=== Section Start ===

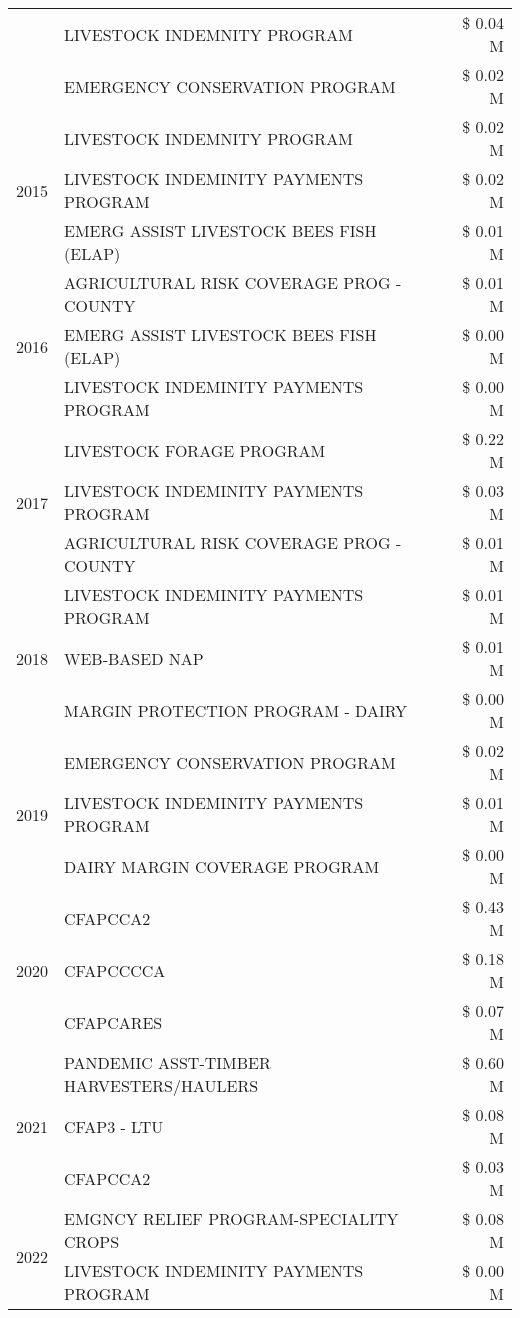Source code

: \begin{tabular}{llr}
 & LIVESTOCK INDEMNITY PROGRAM & \$ 0.04 M \\
 & EMERGENCY CONSERVATION PROGRAM & \$ 0.02 M \\
\cline{1-3}
\multirow[t]{3}{*}{2015} & LIVESTOCK INDEMNITY PROGRAM & \$ 0.02 M \\
 & LIVESTOCK INDEMINITY PAYMENTS PROGRAM & \$ 0.02 M \\
 & EMERG ASSIST LIVESTOCK BEES FISH (ELAP) & \$ 0.01 M \\
\cline{1-3}
\multirow[t]{3}{*}{2016} & AGRICULTURAL RISK COVERAGE PROG - COUNTY & \$ 0.01 M \\
 & EMERG ASSIST LIVESTOCK BEES FISH (ELAP) & \$ 0.00 M \\
 & LIVESTOCK INDEMINITY PAYMENTS PROGRAM & \$ 0.00 M \\
\cline{1-3}
\multirow[t]{3}{*}{2017} & LIVESTOCK FORAGE PROGRAM & \$ 0.22 M \\
 & LIVESTOCK INDEMINITY PAYMENTS PROGRAM & \$ 0.03 M \\
 & AGRICULTURAL RISK COVERAGE PROG - COUNTY & \$ 0.01 M \\
\cline{1-3}
\multirow[t]{3}{*}{2018} & LIVESTOCK INDEMINITY PAYMENTS PROGRAM & \$ 0.01 M \\
 & WEB-BASED NAP & \$ 0.01 M \\
 & MARGIN PROTECTION PROGRAM - DAIRY & \$ 0.00 M \\
\cline{1-3}
\multirow[t]{3}{*}{2019} & EMERGENCY CONSERVATION PROGRAM & \$ 0.02 M \\
 & LIVESTOCK INDEMINITY PAYMENTS PROGRAM & \$ 0.01 M \\
 & DAIRY MARGIN COVERAGE PROGRAM & \$ 0.00 M \\
\cline{1-3}
\multirow[t]{3}{*}{2020} & CFAPCCA2 & \$ 0.43 M \\
 & CFAPCCCCA & \$ 0.18 M \\
 & CFAPCARES & \$ 0.07 M \\
\cline{1-3}
\multirow[t]{3}{*}{2021} & PANDEMIC ASST-TIMBER HARVESTERS/HAULERS & \$ 0.60 M \\
 & CFAP3 - LTU & \$ 0.08 M \\
 & CFAPCCA2 & \$ 0.03 M \\
\cline{1-3}
\multirow[t]{2}{*}{2022} & EMGNCY RELIEF PROGRAM-SPECIALITY CROPS & \$ 0.08 M \\
 & LIVESTOCK INDEMINITY PAYMENTS PROGRAM & \$ 0.00 M \\
\cline{1-3}
\bottomrule
\end{tabular}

=== Section End ===

Apart from the pictures, every record must be set down exactly.

* **RESPONSE BELOW**:
Source code

: \begin{tabular}{llr}
 & LIVESTOCK INDEMNITY PROGRAM & \$ 0.04 M \\
 & EMERGENCY CONSERVATION PROGRAM & \$ 0.02 M \\
\cline{1-3}
\multirow[t]{3}{*}{2015} & LIVESTOCK INDEMNITY PROGRAM & \$ 0.02 M \\
 & LIVESTOCK INDEMINITY PAYMENTS PROGRAM & \$ 0.02 M \\
 & EMERG ASSIST LIVESTOCK BEES FISH (ELAP) & \$ 0.01 M \\
\cline{1-3}
\multirow[t]{3}{*}{2016} & AGRICULTURAL RISK COVERAGE PROG - COUNTY & \$ 0.01 M \\
 & EMERG ASSIST LIVESTOCK BEES FISH (ELAP) & \$ 0.00 M \\
 & LIVESTOCK INDEMINITY PAYMENTS PROGRAM & \$ 0.00 M \\
\cline{1-3}
\multirow[t]{3}{*}{2017} & LIVESTOCK FORAGE PROGRAM & \$ 0.22 M \\
 & LIVESTOCK INDEMINITY PAYMENTS PROGRAM & \$ 0.03 M \\
 & AGRICULTURAL RISK COVERAGE PROG - COUNTY & \$ 0.01 M \\
\cline{1-3}
\multirow[t]{3}{*}{2018} & LIVESTOCK INDEMINITY PAYMENTS PROGRAM & \$ 0.01 M \\
 & WEB-BASED NAP & \$ 0.01 M \\
 & MARGIN PROTECTION PROGRAM - DAIRY & \$ 0.00 M \\
\cline{1-3}
\multirow[t]{3}{*}{2019} & EMERGENCY CONSERVATION PROGRAM & \$ 0.02 M \\
 & LIVESTOCK INDEMINITY PAYMENTS PROGRAM & \$ 0.01 M \\
 & DAIRY MARGIN COVERAGE PROGRAM & \$ 0.00 M \\
\cline{1-3}
\multirow[t]{3}{*}{2020} & CFAPCCA2 & \$ 0.43 M \\
 & CFAPCCCCA & \$ 0.18 M \\
 & CFAPCARES & \$ 0.07 M \\
\cline{1-3}
\multirow[t]{3}{*}{2021} & PANDEMIC ASST-TIMBER HARVESTERS/HAULERS & \$ 0.60 M \\
 & CFAP3 - LTU & \$ 0.08 M \\
 & CFAPCCA2 & \$ 0.03 M \\
\cline{1-3}
\multirow[t]{2}{*}{2022} & EMGNCY RELIEF PROGRAM-SPECIALITY CROPS & \$ 0.08 M \\
 & LIVESTOCK INDEMINITY PAYMENTS PROGRAM & \$ 0.00 M \\
\cline{1-3}
\bottomrule
\end{tabular}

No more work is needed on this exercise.